Lucius Shepard, August 21, 1947 – March 18, 2014

Lucius Shepard, August 21, 1947 – March 18, 2014

Life During Wartime Lucius Shepard-smallMultiple sources are reporting that Lucius Shepard, one of the most talented writers to emerge from the cyberpunk movement in the mid-80s, has died.

I first encountered him in the pages of Omni magazine in 1988, with his novelette “Life of Buddha.” I remember being astounded with the natural realism of his dialog, which captured the flow of modern speech in a way I’d never seen before. I read his brilliant Nebula Award-winning novella “R&R” — which opens with an artillery specialist in Central America getting a glimpse of a war map and wondering if he’s somehow caught up in a war between primary colors — and the novel it turned into, Life During Wartime (1987). His dark visions of the near future frequently involved inexplicable wars, and he wrote extensively about Central America, where he lived briefly.

Shepard won the John W. Campbell Award for best new writer in 1985. His 1992 novella “Barnacle Bill the Spacer,” which I read in the pages of Isaac Asimov’s Science Fiction Magazine, was a vivid character study of a mentally disabled cleaning man on a troubled space station, and his unexpected actions during an attempted mutiny. It won the Hugo Award in 1993 and was eventually collected in Barnacle Bill the Spacer and Other Stories (1998) and Beast of the Heartland (1999.)

He won many other awards during his lifetime. Two of his early collections, The Jaguar Hunter (1987) and The Ends of the Earth (1991), won the World Fantasy Award; his novella “Vacancy,” from the Winter 2007 issue of Subterranean Online, won a Shirley Jackson Award (read the story here).

Shepard published his first short stories in 1983; his first novel was Green Eyes in 1984. For the first few years of his career, he was considered part of the cyberpunk movement, but quickly broke free of that market label with his horror novel The Golden (1993) and titles like Valentine (2002), Colonel Rutherford’s Colt (2003), Louisiana Breakdown (2003), and A Handbook of American Prayer (2004). His final novel, Softspoken, was published by Night Shade in 2007. His acclaimed Dragon Griaule stories, including “The Man Who Painted the Dragon Griaule” and “The Scalehunter’s Beautiful Daughter,” were collected in The Dragon Griaule by Subterranean Press in 2012.
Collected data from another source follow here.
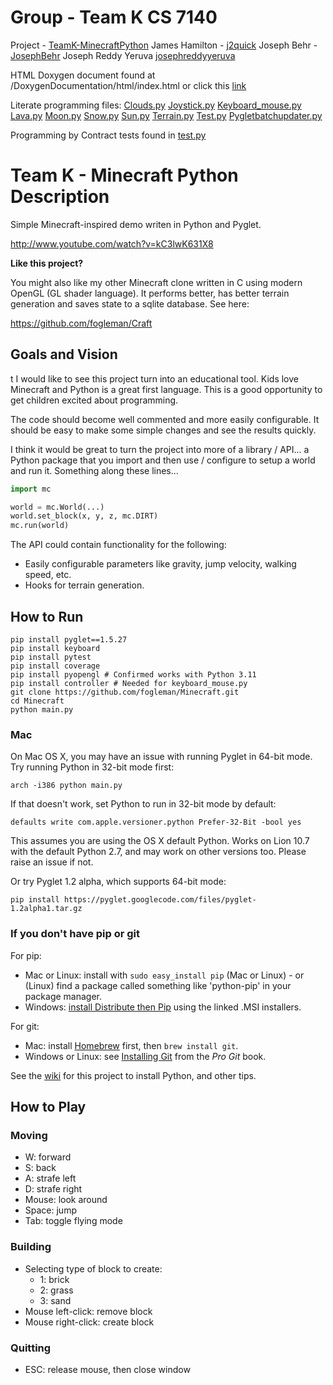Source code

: # Group - Team K CS 7140
Project - [TeamK-MinecraftPython](https://github.com/WSUCEG-7140/TeamK-MinecraftPython)
James Hamilton - [j2quick](https://github.com/j2quik)
Joseph Behr - [JosephBehr](https://github.com/JosephBehr)
Joseph Reddy Yeruva [josephreddyyeruva](https://github.com/josephreddyyeruva)

HTML Doxygen document found at /DoxygenDocumentation/html/index.html or click this [link](/DoxygenDocumentation/html/index.html)

Literate programming files:
[Clouds.py](/clouds.py)
[Joystick.py](/Joystick.py)
[Keyboard_mouse.py](/Keyboard_mouse.py)
[Lava.py](/Lava.py)
[Moon.py](/moon.py)
[Snow.py](/Snow.py)
[Sun.py](/sun.py)
[Terrain.py](/Terrain.py)
[Test.py](/test.py)
[Pygletbatchupdater.py](/Pygletbatchupdater.py)

Programming by Contract tests found in [test.py](/test.py)

# Team K - Minecraft Python Description

Simple Minecraft-inspired demo writen in Python and Pyglet.

http://www.youtube.com/watch?v=kC3lwK631X8

**Like this project?**

You might also like my other Minecraft clone written in C using modern OpenGL (GL shader language). It performs better, has better terrain generation and saves state to a sqlite database. See here:

https://github.com/fogleman/Craft

## Goals and Vision
t
I would like to see this project turn into an educational tool. Kids love Minecraft and Python is a great first language.
This is a good opportunity to get children excited about programming.

The code should become well commented and more easily configurable. It should be easy to make some simple changes
and see the results quickly.

I think it would be great to turn the project into more of a library / API... a Python package that you import and then
use / configure to setup a world and run it. Something along these lines...


```python
import mc

world = mc.World(...)
world.set_block(x, y, z, mc.DIRT)
mc.run(world)
```

The API could contain functionality for the following:

- Easily configurable parameters like gravity, jump velocity, walking speed, etc.
- Hooks for terrain generation.

## How to Run

```shell
pip install pyglet==1.5.27
pip install keyboard
pip install pytest
pip install coverage
pip install pyopengl # Confirmed works with Python 3.11
pip install controller # Needed for keyboard_mouse.py
git clone https://github.com/fogleman/Minecraft.git
cd Minecraft
python main.py
```

### Mac

On Mac OS X, you may have an issue with running Pyglet in 64-bit mode. Try running Python in 32-bit mode first:

```shell
arch -i386 python main.py
```

If that doesn't work, set Python to run in 32-bit mode by default:

```shell
defaults write com.apple.versioner.python Prefer-32-Bit -bool yes 
```

This assumes you are using the OS X default Python.  Works on Lion 10.7 with the default Python 2.7, and may work on other versions too.  Please raise an issue if not.
    
Or try Pyglet 1.2 alpha, which supports 64-bit mode:  

```shell
pip install https://pyglet.googlecode.com/files/pyglet-1.2alpha1.tar.gz 
```

### If you don't have pip or git

For pip:

- Mac or Linux: install with `sudo easy_install pip` (Mac or Linux) - or (Linux) find a package called something like 'python-pip' in your package manager.
- Windows: [install Distribute then Pip](http://stackoverflow.com/a/12476379/992887) using the linked .MSI installers.

For git:

- Mac: install [Homebrew](http://mxcl.github.com/homebrew/) first, then `brew install git`.
- Windows or Linux: see [Installing Git](http://git-scm.com/book/en/Getting-Started-Installing-Git) from the _Pro Git_ book.

See the [wiki](https://github.com/fogleman/Minecraft/wiki) for this project to install Python, and other tips.

## How to Play

### Moving

- W: forward
- S: back
- A: strafe left
- D: strafe right
- Mouse: look around
- Space: jump
- Tab: toggle flying mode

### Building

- Selecting type of block to create:
    - 1: brick
    - 2: grass
    - 3: sand
- Mouse left-click: remove block
- Mouse right-click: create block

### Quitting

- ESC: release mouse, then close window
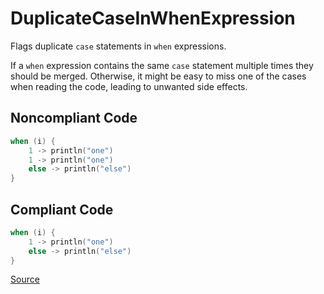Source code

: # DuplicateCaseInWhenExpression

Flags duplicate `case` statements in `when` expressions.

If a `when` expression contains the same `case` statement multiple times they should be merged. Otherwise, it might be
easy to miss one of the cases when reading the code, leading to unwanted side effects.

## Noncompliant Code

```kotlin
when (i) {
    1 -> println("one")
    1 -> println("one")
    else -> println("else")
}
```
## Compliant Code

```kotlin
when (i) {
    1 -> println("one")
    else -> println("else")
}
```

[Source](https://arturbosch.github.io/detekt/potential-bugs.html#duplicatecaseinwhenexpression)
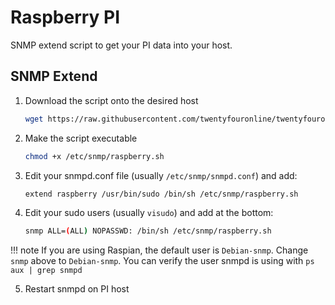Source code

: # Raspberry PI

SNMP extend script to get your PI data into your host.

## SNMP Extend

1. Download the script onto the desired host

    ```bash
    wget https://raw.githubusercontent.com/twentyfouronline/twentyfouronline-agent/master/snmp/raspberry.sh -O /etc/snmp/raspberry.sh
    ```

2. Make the script executable

    ```bash
    chmod +x /etc/snmp/raspberry.sh
    ```

3. Edit your snmpd.conf file (usually `/etc/snmp/snmpd.conf`) and add:

    ```bash
    extend raspberry /usr/bin/sudo /bin/sh /etc/snmp/raspberry.sh
    ```

4. Edit your sudo users (usually `visudo`) and add at the bottom:

    ```bash
    snmp ALL=(ALL) NOPASSWD: /bin/sh /etc/snmp/raspberry.sh
    ```

!!! note 
    If you are using Raspian, the default user is `Debian-snmp`. Change `snmp` above to `Debian-snmp`. You can verify the user snmpd is using with `ps aux | grep snmpd`

5. Restart snmpd on PI host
Shepard was still very active in the field at the time of his death. He published Five Autobiographies and a Fiction in April of last year and he wrote a regular film review column (which I regularly enjoyed, although I seldom agreed with him) for Gordon van Gelder’s Magazine of Fantasy and Science Fiction. He died on March 18, 2014 at the age of 66.

Subscribe
Notify of
guest

9 Comments
Oldest
Newest Most Voted
Inline Feedbacks
View all comments
Nick Ozment

When I discovered his novellas a few years back, I was blown away. “Well,” I thought, “here’s a guy who’s writing on another level.”
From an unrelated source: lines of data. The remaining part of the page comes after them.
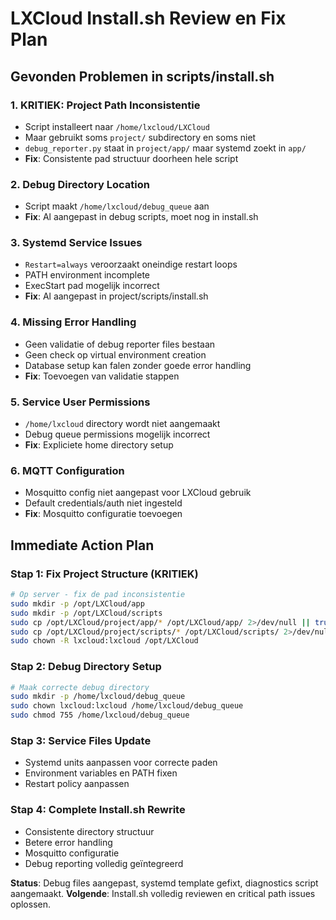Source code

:# LXCloud Install.sh Review en Fix Plan

## Gevonden Problemen in scripts/install.sh

### 1. **KRITIEK: Project Path Inconsistentie**
 - Script installeert naar `/home/lxcloud/LXCloud` 
- Maar gebruikt soms `project/` subdirectory en soms niet
- `debug_reporter.py` staat in `project/app/` maar systemd zoekt in `app/`
- **Fix**: Consistente pad structuur doorheen hele script

### 2. **Debug Directory Location**
 - Script maakt `/home/lxcloud/debug_queue` aan
- **Fix**: Al aangepast in debug scripts, moet nog in install.sh

### 3. **Systemd Service Issues**
- `Restart=always` veroorzaakt oneindige restart loops
- PATH environment incomplete
- ExecStart pad mogelijk incorrect
- **Fix**: Al aangepast in project/scripts/install.sh

### 4. **Missing Error Handling**
- Geen validatie of debug reporter files bestaan
- Geen check op virtual environment creation
- Database setup kan falen zonder goede error handling
- **Fix**: Toevoegen van validatie stappen

### 5. **Service User Permissions**
- `/home/lxcloud` directory wordt niet aangemaakt
- Debug queue permissions mogelijk incorrect
- **Fix**: Expliciete home directory setup

### 6. **MQTT Configuration**
- Mosquitto config niet aangepast voor LXCloud gebruik
- Default credentials/auth niet ingesteld
- **Fix**: Mosquitto configuratie toevoegen

## Immediate Action Plan

### Stap 1: Fix Project Structure (KRITIEK)
```bash
# Op server - fix de pad inconsistentie
sudo mkdir -p /opt/LXCloud/app
sudo mkdir -p /opt/LXCloud/scripts
sudo cp /opt/LXCloud/project/app/* /opt/LXCloud/app/ 2>/dev/null || true
sudo cp /opt/LXCloud/project/scripts/* /opt/LXCloud/scripts/ 2>/dev/null || true
sudo chown -R lxcloud:lxcloud /opt/LXCloud
```

### Stap 2: Debug Directory Setup
```bash
# Maak correcte debug directory
sudo mkdir -p /home/lxcloud/debug_queue
sudo chown lxcloud:lxcloud /home/lxcloud/debug_queue
sudo chmod 755 /home/lxcloud/debug_queue
```

### Stap 3: Service Files Update
- Systemd units aanpassen voor correcte paden
- Environment variables en PATH fixen
- Restart policy aanpassen

### Stap 4: Complete Install.sh Rewrite
- Consistente directory structuur
- Betere error handling
- Mosquitto configuratie
- Debug reporting volledig geïntegreerd

**Status**: Debug files aangepast, systemd template gefixt, diagnostics script aangemaakt.
**Volgende**: Install.sh volledig reviewen en critical path issues oplossen.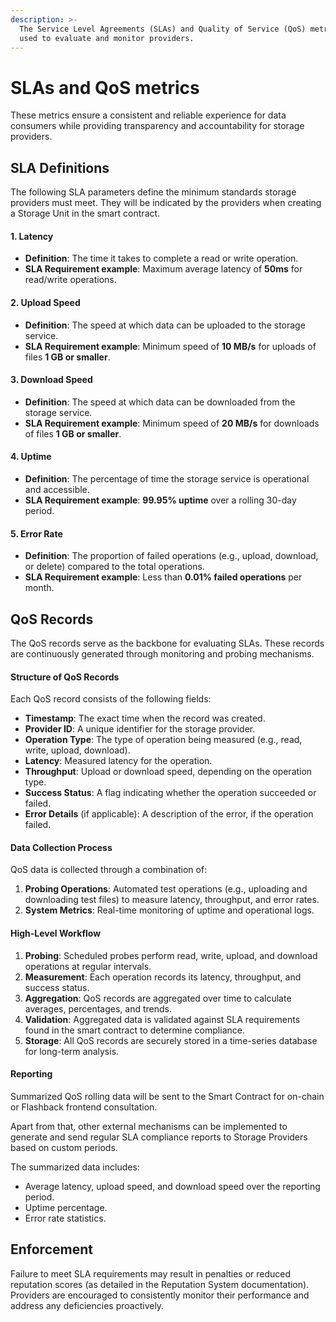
 ```yaml
---
description: >-
  The Service Level Agreements (SLAs) and Quality of Service (QoS) metrics are
  used to evaluate and monitor providers.
---
```


# SLAs and QoS metrics

These metrics ensure a consistent and reliable experience for data consumers while providing transparency and accountability for storage providers.

## SLA Definitions

The following SLA parameters define the minimum standards storage providers must meet. They will be indicated by the providers when creating a Storage Unit in the smart contract.

#### **1. Latency**

* **Definition**: The time it takes to complete a read or write operation.
* **SLA Requirement example**: Maximum average latency of **50ms** for read/write operations.

#### **2. Upload Speed**

* **Definition**: The speed at which data can be uploaded to the storage service.
* **SLA Requirement example**: Minimum speed of **10 MB/s** for uploads of files **1 GB or smaller**.

#### **3. Download Speed**

* **Definition**: The speed at which data can be downloaded from the storage service.
* **SLA Requirement example**: Minimum speed of **20 MB/s** for downloads of files **1 GB or smaller**.

#### **4. Uptime**

* **Definition**: The percentage of time the storage service is operational and accessible.
* **SLA Requirement example**: **99.95% uptime** over a rolling 30-day period.

#### **5. Error Rate**

* **Definition**: The proportion of failed operations (e.g., upload, download, or delete) compared to the total operations.
* **SLA Requirement example**: Less than **0.01% failed operations** per month.

## QoS Records

The QoS records serve as the backbone for evaluating SLAs. These records are continuously generated through monitoring and probing mechanisms.

#### **Structure of QoS Records**

Each QoS record consists of the following fields:

* **Timestamp**: The exact time when the record was created.
* **Provider ID**: A unique identifier for the storage provider.
* **Operation Type**: The type of operation being measured (e.g., read, write, upload, download).
* **Latency**: Measured latency for the operation.
* **Throughput**: Upload or download speed, depending on the operation type.
* **Success Status**: A flag indicating whether the operation succeeded or failed.
* **Error Details** (if applicable): A description of the error, if the operation failed.

#### **Data Collection Process**

QoS data is collected through a combination of:

1. **Probing Operations**: Automated test operations (e.g., uploading and downloading test files) to measure latency, throughput, and error rates.
2. **System Metrics**: Real-time monitoring of uptime and operational logs.

#### **High-Level Workflow**

1. **Probing**: Scheduled probes perform read, write, upload, and download operations at regular intervals.
2. **Measurement**: Each operation records its latency, throughput, and success status.
3. **Aggregation**: QoS records are aggregated over time to calculate averages, percentages, and trends.
4. **Validation**: Aggregated data is validated against SLA requirements found in the smart contract to determine compliance.
5. **Storage**: All QoS records are securely stored in a time-series database for long-term analysis.

#### **Reporting**

Summarized QoS rolling data will be sent to the Smart Contract for on-chain or Flashback frontend consultation.

Apart from that, other external mechanisms can be implemented to generate and send regular SLA compliance reports to Storage Providers based on custom periods.&#x20;

The summarized data includes:

* Average latency, upload speed, and download speed over the reporting period.
* Uptime percentage.
* Error rate statistics.

## Enforcement

Failure to meet SLA requirements may result in penalties or reduced reputation scores (as detailed in the Reputation System documentation). Providers are encouraged to consistently monitor their performance and address any deficiencies proactively.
Since then, I’ve been going back and reading his earlier short stories and novels — riches that I have yet to exhaust. In my opinion, his recent novellas stand among the finest fiction produced in the last decade.

Besides his being a helluva writer, though, I also discovered — through brief correspondence — that he was a genuinely good guy (even though we often disagreed as film critics). And, as the wonderful tribute Michael Swanwick posted today attests, he was quite a colorful and interesting character in his own right. Regrettably, I never got to meet him in person — a convention we were both slated for, something came up and he was not able to make it.

The loss of his voice to contemporary fantasy is…beyond words.

Matthew Wuertz

Aside from his writing, I always liked reading his film reviews in F&SF. I didn’t really agree with him most of the time either, and there was so little I recall him actually liking. I loved the way he would describe his loathing for something, especially if it had a lot of Hollywood cookie-cutter pieces to it. I do remember one film he enjoyed – “Let the Right One In” (the original foreign film). He was spot on with that one, so we at least agreed on one film.

Joe H.

And that copy of The Ends of the Earth, his Arkham House collection from 1991 that’s been sitting on the shelf at Uncle Hugo’s possibly since 1991? Today was the day it came home with me.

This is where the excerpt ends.